Fort Bokar (at the fore ground below), completed in 1463, was built as a two-story casemate fortress century while the city walls were being reconstructed. It was conceived as the key point in the defense of the Pile Gate, the western fortified entrance of the city. It is a key part of the system of defensive walls that surround the old city of Dubrovnik. These walls were never breached by  hostile armies during the Middle Ages.

Fort Lawrence (below left)  is a free standing fort outside the city wall, watching over Fort Bokar (on the right). It is known as Dubrovnik’s Gibraltar. The fort is quite extraordinary.  To suit the topography and the geology of the area, it was built triangular in shape and was stepped in  the three terraces as we can see here. To resist the enemy cannons, the sea-side walls are very thick — nearly 12m thick.

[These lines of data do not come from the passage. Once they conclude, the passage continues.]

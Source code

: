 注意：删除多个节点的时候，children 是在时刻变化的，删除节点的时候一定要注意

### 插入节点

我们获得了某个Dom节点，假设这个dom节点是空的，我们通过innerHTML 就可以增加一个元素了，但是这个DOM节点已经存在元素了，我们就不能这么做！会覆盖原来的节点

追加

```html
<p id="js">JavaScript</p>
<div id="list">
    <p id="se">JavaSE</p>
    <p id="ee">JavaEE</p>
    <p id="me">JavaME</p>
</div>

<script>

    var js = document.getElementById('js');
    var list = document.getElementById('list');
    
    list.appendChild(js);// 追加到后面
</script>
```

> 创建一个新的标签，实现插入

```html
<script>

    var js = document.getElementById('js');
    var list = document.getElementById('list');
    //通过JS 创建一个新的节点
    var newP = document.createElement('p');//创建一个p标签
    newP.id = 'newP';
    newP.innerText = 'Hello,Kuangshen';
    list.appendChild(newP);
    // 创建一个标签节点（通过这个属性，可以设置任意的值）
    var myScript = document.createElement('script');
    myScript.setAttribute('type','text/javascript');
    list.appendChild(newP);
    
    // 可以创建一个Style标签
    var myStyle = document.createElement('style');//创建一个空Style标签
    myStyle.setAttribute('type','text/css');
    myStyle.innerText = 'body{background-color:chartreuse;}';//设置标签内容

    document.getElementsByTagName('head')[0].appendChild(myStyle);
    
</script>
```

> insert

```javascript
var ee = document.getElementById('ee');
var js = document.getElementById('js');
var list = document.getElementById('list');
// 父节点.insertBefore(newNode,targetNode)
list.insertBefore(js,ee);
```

The  walls are 37m high and the thickest portion is 12m on the water side.  In  around 1038, it was said that the town folk built this in 3 months to deter the Venetians from doing the same  thing so they could control Dubrovnik from the vantage point.  The tallness of the fort can be appreciated if one compares the size of the fort with the boat seen on the photo below.

The view of the blue Adriatic sea is endless and quite captivating.

The wall is also a good vantage point for viewing the Lokrum island where Richard the Lion Heart built a church.

Walking along the zig-zag seawalls under high temperatures, we passed turrets after turrets. Our eyes, however, were always gazing out to the sea.

From the wall, we also have a good view of the houses nearby. They all seem to have orange colored roofs .

The waters near Dubrovnik is also a popular place for kayaking and boating. One thing I sorely miss is to take a boat along the seafront of the seawalls to have a good look of it from the seaside!

One of Dubrovnik’s most popular cafes  is situated on the cliffs just outside the sea walls with steps leading down to the lower cliffs. . . . . a popular spot for sun-tanners and brave swimmers. We were almost tempted to have a drink and cool ourselves down there.

After a long walk under the sun, we reached St. John’s Fort (below) and have a good view of the Revelin on the other side of the harbor (top most photo) before ending one of our most unforgettable walkabouts.